■ **Supplied records**:

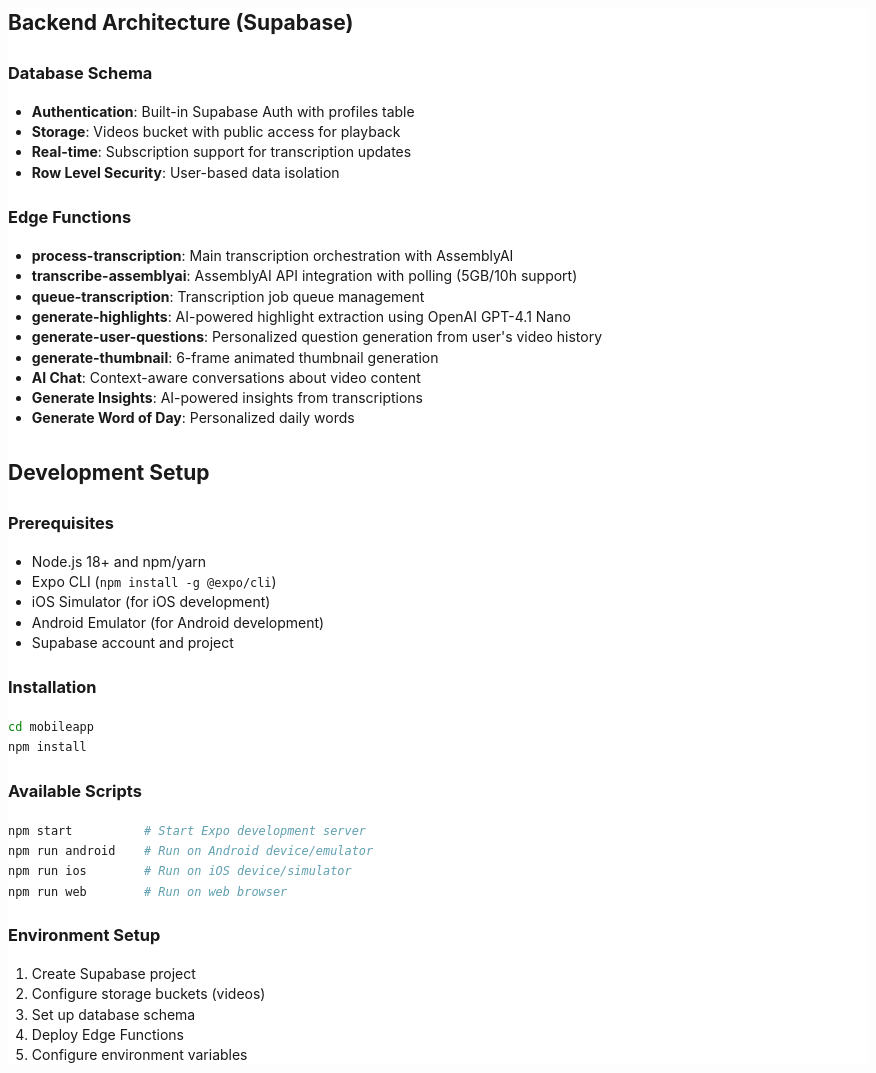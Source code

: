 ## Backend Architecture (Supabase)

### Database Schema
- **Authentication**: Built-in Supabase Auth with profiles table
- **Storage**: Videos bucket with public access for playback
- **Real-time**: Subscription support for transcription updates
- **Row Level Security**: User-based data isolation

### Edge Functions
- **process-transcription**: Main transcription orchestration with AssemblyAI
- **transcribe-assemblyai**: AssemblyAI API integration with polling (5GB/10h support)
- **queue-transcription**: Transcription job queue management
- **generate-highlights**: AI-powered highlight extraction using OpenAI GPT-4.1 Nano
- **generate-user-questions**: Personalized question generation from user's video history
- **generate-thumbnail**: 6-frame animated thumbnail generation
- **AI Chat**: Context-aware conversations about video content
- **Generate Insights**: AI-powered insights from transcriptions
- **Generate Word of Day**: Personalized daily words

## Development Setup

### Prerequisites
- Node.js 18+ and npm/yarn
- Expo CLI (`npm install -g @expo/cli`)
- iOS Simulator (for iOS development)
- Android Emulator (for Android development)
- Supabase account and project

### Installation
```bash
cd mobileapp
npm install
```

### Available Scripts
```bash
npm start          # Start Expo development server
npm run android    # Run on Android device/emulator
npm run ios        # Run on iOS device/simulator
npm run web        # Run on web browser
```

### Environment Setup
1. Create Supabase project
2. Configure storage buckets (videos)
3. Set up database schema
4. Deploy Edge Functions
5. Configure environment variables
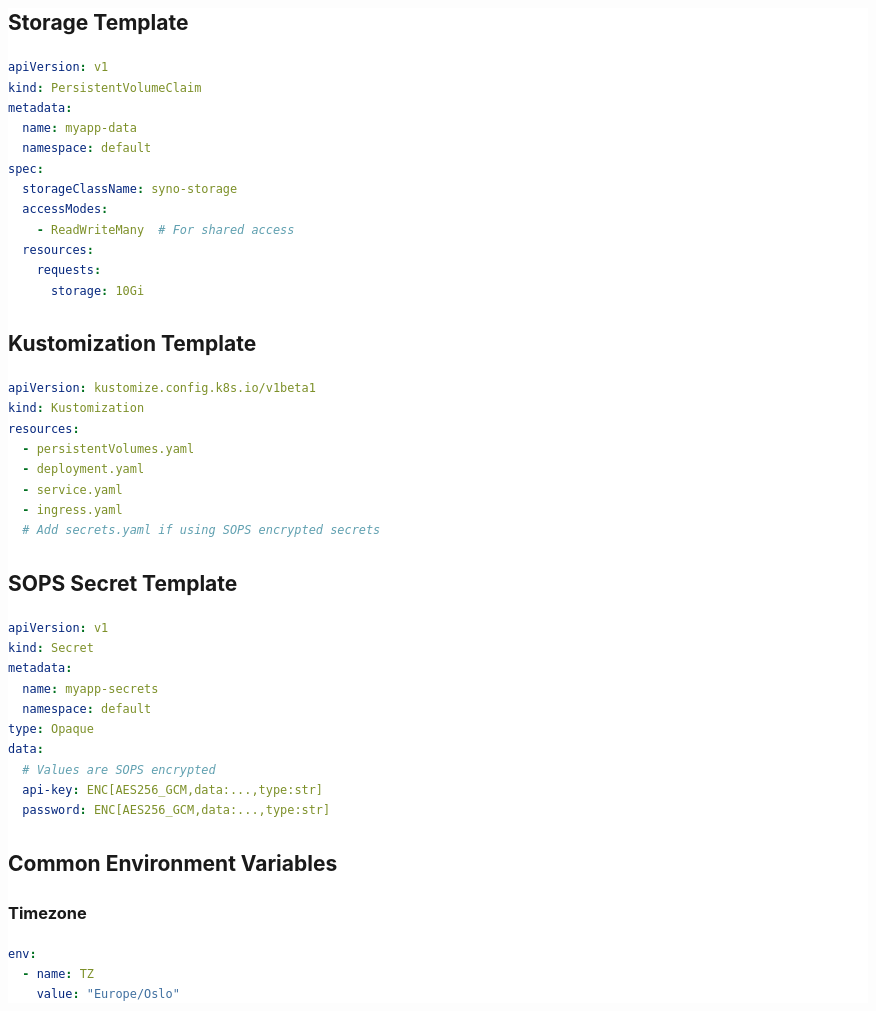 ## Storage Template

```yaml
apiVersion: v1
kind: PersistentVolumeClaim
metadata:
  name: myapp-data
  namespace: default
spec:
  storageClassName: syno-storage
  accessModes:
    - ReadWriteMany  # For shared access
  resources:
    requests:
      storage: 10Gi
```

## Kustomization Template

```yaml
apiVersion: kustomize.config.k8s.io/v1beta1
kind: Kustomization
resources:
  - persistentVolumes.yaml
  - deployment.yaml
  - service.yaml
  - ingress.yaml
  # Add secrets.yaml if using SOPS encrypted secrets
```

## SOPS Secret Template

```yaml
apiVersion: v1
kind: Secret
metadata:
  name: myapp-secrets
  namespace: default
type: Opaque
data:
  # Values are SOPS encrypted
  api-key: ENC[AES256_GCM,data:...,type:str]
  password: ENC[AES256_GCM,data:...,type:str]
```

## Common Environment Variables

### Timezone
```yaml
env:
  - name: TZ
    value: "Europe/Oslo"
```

■ **Activity**: Filter the entries down to the lines with the word "SOPS" in them.

■ **Completed exercise**:
  # Add secrets.yaml if using SOPS encrypted secrets
## SOPS Secret Template
  # Values are SOPS encrypted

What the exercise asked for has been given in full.